December 16, 2010
All the Devils Are Here
Posted by Usha Rodrigues

Bethany McLean and Joe Nocera's All the Devils Are Here gives a masterful postmortem of the financial crisis, detailing in particular the problems of subprime mortgage lending, credit default swaps, Goldman, Fannie and Freddie, and AIG, combining myriad stories into an immensely readable whole.  I'd already read McLean's The Smartest Guys in the Room and Nocera's Good Guys and Bad Guys: Behind the Scenes with the Saints and Scoundrels of American Business (and Everything in Between), and it was to the latter title that my mind kept returning. 
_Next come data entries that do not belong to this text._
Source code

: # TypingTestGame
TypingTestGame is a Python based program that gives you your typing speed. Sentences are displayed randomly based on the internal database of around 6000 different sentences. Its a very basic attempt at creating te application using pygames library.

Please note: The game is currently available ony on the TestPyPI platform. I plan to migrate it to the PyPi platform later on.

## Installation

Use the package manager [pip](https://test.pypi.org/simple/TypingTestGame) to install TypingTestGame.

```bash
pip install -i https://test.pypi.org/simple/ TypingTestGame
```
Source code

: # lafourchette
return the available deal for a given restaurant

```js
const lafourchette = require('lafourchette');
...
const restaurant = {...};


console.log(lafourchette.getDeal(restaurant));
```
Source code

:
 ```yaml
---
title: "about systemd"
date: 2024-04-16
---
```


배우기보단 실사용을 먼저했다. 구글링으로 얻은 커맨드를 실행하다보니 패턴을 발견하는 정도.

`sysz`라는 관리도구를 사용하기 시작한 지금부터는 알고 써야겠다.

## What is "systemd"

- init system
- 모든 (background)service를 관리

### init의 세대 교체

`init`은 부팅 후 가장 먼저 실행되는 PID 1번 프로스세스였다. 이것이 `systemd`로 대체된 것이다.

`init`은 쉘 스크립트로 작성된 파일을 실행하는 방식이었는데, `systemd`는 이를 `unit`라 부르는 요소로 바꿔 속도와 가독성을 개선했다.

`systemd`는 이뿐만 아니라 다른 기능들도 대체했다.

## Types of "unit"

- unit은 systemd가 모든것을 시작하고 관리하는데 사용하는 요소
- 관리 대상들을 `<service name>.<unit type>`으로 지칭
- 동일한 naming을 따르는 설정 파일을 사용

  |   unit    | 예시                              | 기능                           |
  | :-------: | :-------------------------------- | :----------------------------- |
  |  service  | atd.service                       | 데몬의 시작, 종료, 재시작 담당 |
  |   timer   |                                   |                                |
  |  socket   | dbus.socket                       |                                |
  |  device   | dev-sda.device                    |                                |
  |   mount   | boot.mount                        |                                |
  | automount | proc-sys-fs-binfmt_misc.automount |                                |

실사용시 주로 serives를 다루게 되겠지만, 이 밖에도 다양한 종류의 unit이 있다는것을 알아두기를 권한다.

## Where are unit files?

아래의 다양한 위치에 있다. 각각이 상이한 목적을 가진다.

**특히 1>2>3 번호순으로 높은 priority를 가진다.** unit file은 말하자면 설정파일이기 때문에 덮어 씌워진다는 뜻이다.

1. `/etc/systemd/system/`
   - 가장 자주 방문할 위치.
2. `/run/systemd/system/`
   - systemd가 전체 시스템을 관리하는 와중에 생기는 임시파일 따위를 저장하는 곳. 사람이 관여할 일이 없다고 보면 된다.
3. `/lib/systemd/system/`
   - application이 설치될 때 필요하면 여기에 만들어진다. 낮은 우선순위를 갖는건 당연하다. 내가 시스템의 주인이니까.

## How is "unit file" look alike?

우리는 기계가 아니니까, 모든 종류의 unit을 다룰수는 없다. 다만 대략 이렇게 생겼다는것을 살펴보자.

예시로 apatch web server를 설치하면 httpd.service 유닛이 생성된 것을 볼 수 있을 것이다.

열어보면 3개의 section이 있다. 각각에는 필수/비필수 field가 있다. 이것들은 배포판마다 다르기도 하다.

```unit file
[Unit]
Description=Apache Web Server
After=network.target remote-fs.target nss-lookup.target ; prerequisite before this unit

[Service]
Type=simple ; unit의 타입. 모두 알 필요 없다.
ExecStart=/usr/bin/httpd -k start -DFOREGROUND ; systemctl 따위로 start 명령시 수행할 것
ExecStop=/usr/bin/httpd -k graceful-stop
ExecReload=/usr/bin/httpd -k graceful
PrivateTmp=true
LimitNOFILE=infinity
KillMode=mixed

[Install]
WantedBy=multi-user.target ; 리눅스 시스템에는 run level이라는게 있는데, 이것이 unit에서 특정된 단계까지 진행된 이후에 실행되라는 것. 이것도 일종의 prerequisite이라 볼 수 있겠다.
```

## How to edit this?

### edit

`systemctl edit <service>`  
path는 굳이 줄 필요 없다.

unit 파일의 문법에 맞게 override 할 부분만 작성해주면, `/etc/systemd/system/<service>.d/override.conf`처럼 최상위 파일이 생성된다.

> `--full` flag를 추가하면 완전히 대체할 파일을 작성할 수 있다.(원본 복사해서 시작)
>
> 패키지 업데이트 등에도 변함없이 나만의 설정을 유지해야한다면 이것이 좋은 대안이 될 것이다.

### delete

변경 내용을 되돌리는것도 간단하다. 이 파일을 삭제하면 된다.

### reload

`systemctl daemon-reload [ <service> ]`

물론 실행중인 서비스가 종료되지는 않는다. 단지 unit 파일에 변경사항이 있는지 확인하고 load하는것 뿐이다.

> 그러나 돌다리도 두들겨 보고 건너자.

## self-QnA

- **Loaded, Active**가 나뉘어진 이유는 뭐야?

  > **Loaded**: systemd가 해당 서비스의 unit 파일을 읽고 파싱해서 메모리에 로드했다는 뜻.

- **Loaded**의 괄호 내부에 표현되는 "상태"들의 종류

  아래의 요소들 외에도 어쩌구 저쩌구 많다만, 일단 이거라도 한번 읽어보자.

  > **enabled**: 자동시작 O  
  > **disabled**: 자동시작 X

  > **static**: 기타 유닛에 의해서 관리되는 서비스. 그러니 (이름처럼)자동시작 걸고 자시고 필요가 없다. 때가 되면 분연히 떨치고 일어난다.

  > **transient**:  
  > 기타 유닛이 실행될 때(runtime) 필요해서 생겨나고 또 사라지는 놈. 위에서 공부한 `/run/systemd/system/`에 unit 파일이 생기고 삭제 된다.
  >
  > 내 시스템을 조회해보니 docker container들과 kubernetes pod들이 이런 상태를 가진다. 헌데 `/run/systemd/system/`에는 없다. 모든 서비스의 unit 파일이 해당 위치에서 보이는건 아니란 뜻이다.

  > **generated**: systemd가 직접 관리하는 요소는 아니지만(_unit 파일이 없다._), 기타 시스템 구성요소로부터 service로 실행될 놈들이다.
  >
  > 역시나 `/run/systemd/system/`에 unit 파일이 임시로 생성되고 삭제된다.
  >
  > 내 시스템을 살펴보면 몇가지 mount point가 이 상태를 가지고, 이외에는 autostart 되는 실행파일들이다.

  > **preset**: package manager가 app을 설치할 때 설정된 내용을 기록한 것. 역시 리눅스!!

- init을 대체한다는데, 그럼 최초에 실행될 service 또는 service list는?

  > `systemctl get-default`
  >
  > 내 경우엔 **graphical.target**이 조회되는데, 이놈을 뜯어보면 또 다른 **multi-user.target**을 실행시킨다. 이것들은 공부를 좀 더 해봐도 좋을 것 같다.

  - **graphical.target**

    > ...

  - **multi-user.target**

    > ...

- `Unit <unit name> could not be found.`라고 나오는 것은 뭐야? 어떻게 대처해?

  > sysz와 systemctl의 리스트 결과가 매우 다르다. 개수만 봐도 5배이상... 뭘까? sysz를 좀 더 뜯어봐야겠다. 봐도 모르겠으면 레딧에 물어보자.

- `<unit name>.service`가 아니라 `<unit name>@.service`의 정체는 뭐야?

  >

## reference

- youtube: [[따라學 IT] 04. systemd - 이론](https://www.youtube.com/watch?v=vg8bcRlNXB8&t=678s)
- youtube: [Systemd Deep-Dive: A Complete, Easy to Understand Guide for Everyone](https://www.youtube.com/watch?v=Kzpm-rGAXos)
What makes the book such a compelling read is that the authors aren't shy about assigning blame.  Various traders, bankers, regulators, and CEOs are painted as voraciously greedy, naive, detached, venal, or wilfully blind.  Still, the authors end up in a much more nuanced place than the Inside Job, at least by Erik's account (although we do get some "righteous catharsis" along the way).  In the epilogue they answer--or at least acknowledge--David's question: Why aren't more bankers going to jail?  "[I]t is very hard to find the line between delusion, venality, and outright corruption.  Much of what took place in the crisis was immoral, unjust, craven, delusional behavior--but it wasn't criminal."  There are bad guys in the story, but they don't go to jail.  The good guys are largely Cassandras, cautionary voices that went unheeded, giving us at most a series of "what ifs". 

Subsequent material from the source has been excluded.